Desarraigo y desmemoria
Dirección: Wayne Wang. Guión: Yiyun Li; basado en su propia novela. Intérpretes: Faye Yu, Henry O, Pasha Lychnikoff y Vida Ghahremani. Nacionalidad: EEUU. 2007. Duración: 83 minutos.
Ganadora indiscutible de la última edición del festival de San Sebastián, Mil años de oración es una película de difícil encaje, de excéntrica composición. Ni siquiera fue concebida como una película comercial. De hecho, su duración fue retocada en sus últimos momentos para poder ser distribuida como un largometraje al uso. Claro que tampoco Wayne Wang parece un director convencional. De origen oriental, tomó su nombre del actor más apreciado por John Ford, en un gesto de precoz interculturalidad. ¿Será eso lo que quieren decir cuando hablan de transnacionalidad? La hora dulce de Wang llegó cuando al lado de Paul Auster conformó un producto de dos títulos, Smoke y Blue in the face . Y, como se sabe, fue el propio Auster, presidente del jurado del festival de San Sebastián, quien, tras años de un feroz desencuentro entre ambos, volvió a ratificar la valía de este atípico director. Entre tanto, nadie se explica por qué Wang hizo tan mal cine.

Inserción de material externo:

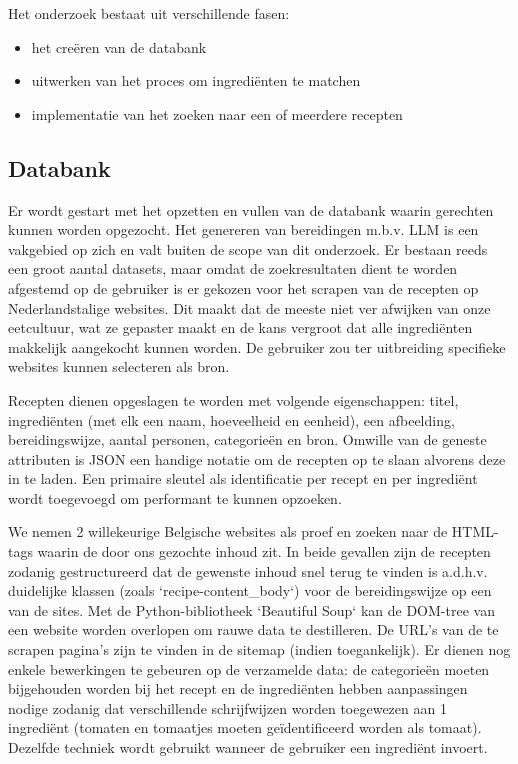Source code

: \documentclass{hogent-article}
\begin{document}
Het onderzoek bestaat uit verschillende fasen:
\begin{itemize}
    \item het creëren van de databank
    \item uitwerken van het proces om ingrediënten te matchen
    \item implementatie van het zoeken naar een of meerdere recepten
\end{itemize}

\subsection{Databank}%

Er wordt gestart met het opzetten en vullen van de databank waarin gerechten kunnen worden opgezocht. Het genereren van bereidingen m.b.v. LLM is een vakgebied op zich en valt buiten de scope van dit onderzoek. Er bestaan reeds een groot aantal datasets, maar omdat de zoekresultaten dient te worden afgestemd op de gebruiker is er gekozen voor het scrapen van de recepten op Nederlandstalige websites. Dit maakt dat de meeste niet ver afwijken van onze eetcultuur, wat ze gepaster maakt en de kans vergroot dat alle ingrediënten makkelijk aangekocht kunnen worden. De gebruiker zou ter uitbreiding specifieke websites kunnen selecteren als bron.

Recepten dienen opgeslagen te worden met volgende eigenschappen: titel, ingrediënten (met elk een naam, hoeveelheid en eenheid), een afbeelding, bereidingswijze, aantal personen, categorieën en bron. Omwille van de geneste attributen is JSON een handige notatie om de recepten op te slaan alvorens deze in te laden. Een primaire sleutel als identificatie per recept en per ingrediënt wordt toegevoegd om performant te kunnen opzoeken.

We nemen 2 willekeurige Belgische websites als proef en zoeken naar de HTML-tags waarin de door ons gezochte inhoud zit. In beide gevallen zijn de recepten zodanig gestructureerd dat de gewenste inhoud snel terug te vinden is a.d.h.v. duidelijke klassen (zoals `recipe-content\_body`) voor de bereidingswijze op een van de sites. Met de Python-bibliotheek `Beautiful Soup` kan de DOM-tree van een website worden overlopen om rauwe data te destilleren. De URL's van de te scrapen pagina's zijn te vinden in de sitemap (indien toegankelijk).  Er dienen nog enkele bewerkingen te gebeuren op de verzamelde data: de categorieën moeten bijgehouden worden bij het recept en de ingrediënten hebben aanpassingen nodige zodanig dat verschillende schrijfwijzen worden toegewezen aan 1 ingrediënt (tomaten en tomaatjes moeten geïdentificeerd worden als tomaat). Dezelfde techniek wordt gebruikt wanneer de gebruiker een ingrediënt invoert.
\end{document}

Mil años de oración es su forma de redimirse; su largo camino hacia el perdón. Aquí aparece un cineasta sensible al gesto, inteligente con el silencio, respetuoso con el detalle y sensible ante los sentimientos. Mil años de oración entona un bello y quejumbroso cántico sobre el desarraigo y la desmemoria. El primero se centra en el extrañamiento espacial. El segundo lo ocupa la pérdida de lo vivido a través del tiempo.

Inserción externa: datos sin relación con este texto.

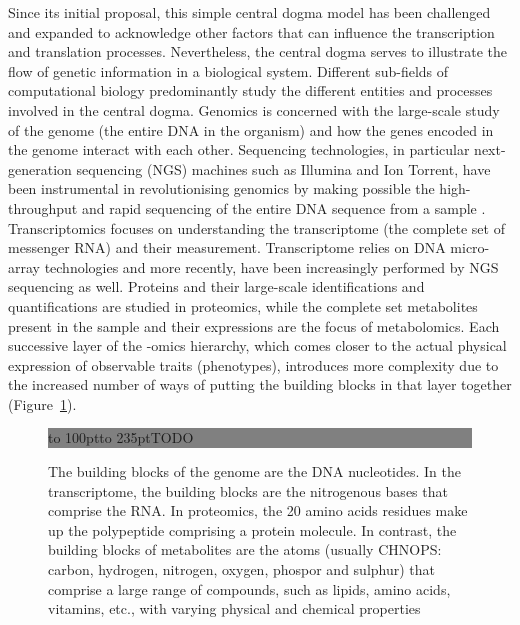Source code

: Since its initial proposal, this simple central dogma model has been challenged and expanded to acknowledge other factors that can influence the transcription and translation processes. Nevertheless, the central dogma serves to illustrate the flow of genetic information in a biological system. Different sub-fields of computational biology predominantly study the different entities and processes involved in the central dogma. Genomics is concerned with the large-scale study of the genome (the entire DNA in the organism) and how the genes encoded in the genome interact with each other. Sequencing technologies, in particular next-generation sequencing (NGS) machines such as Illumina and Ion Torrent, have been instrumental in revolutionising genomics by making possible the high-throughput and rapid sequencing of the entire DNA sequence from a sample \cite{metzker2010sequencing}. Transcriptomics focuses on understanding the transcriptome (the complete set of messenger RNA) and their measurement. Transcriptome relies on DNA micro-array technologies and more recently, have been increasingly performed by NGS sequencing as well. Proteins and their large-scale identifications and quantifications are studied in proteomics, while the complete set metabolites present in the sample and their expressions are the focus of metabolomics. Each successive layer of the -omics hierarchy, which comes closer to the actual physical expression of observable traits (phenotypes), introduces more complexity due to the increased number of ways of putting the building blocks in that layer together (Figure~\ref{fig:01}).

\begin{figure}[!tph]%
\noindent \begin{centering}
\fboxsep=0pt\colorbox{gray}{\begin{minipage}[t]{235pt} \vbox to 100pt{\vfill\hbox to
235pt{\hfill\fontsize{24pt}{24pt}\selectfont TODO\hfill}\vfill}
\end{minipage}}
\par\end{centering}
\caption{The building blocks of the genome are the DNA nucleotides. In the transcriptome, the building blocks are the nitrogenous bases that comprise the RNA. In proteomics, the 20 amino acids residues make up the polypeptide comprising a protein molecule. In contrast, the building blocks of metabolites are the atoms (usually CHNOPS: carbon, hydrogen, nitrogen, oxygen, phospor and sulphur) that comprise a large range of compounds, such as lipids, amino acids, vitamins, etc., with varying physical and chemical properties}\label{fig:01}
\end{figure}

En Mil años de oración , donde un padre chino acude a visitar a su hija tras la muerte de la madre, Wang urde un escenario donde el espacio resulta ajeno y los recuerdos están perdidos. La hija reniega del origen y vive en una especie de zona cero sentimental que aguarda lo imposible mientras mata el tiempo mirando sin ver películas en el cine. El padre se aferra al pasado e insiste en hollar y marcar el terreno con los retazos de lo que fue. Entre ambos hay cicatrices sin curar, reproches sin resolver y silencios que desgarran clavados en el debe del malentendido.
En poco más de 80 minutos Wang da más cine del que nunca antes había dado. Le es suficiente con un actor veterano que parece un John Wayne octogenario y chino y un bello texto argumental. Eso es todo y es mucho en tiempos de poco.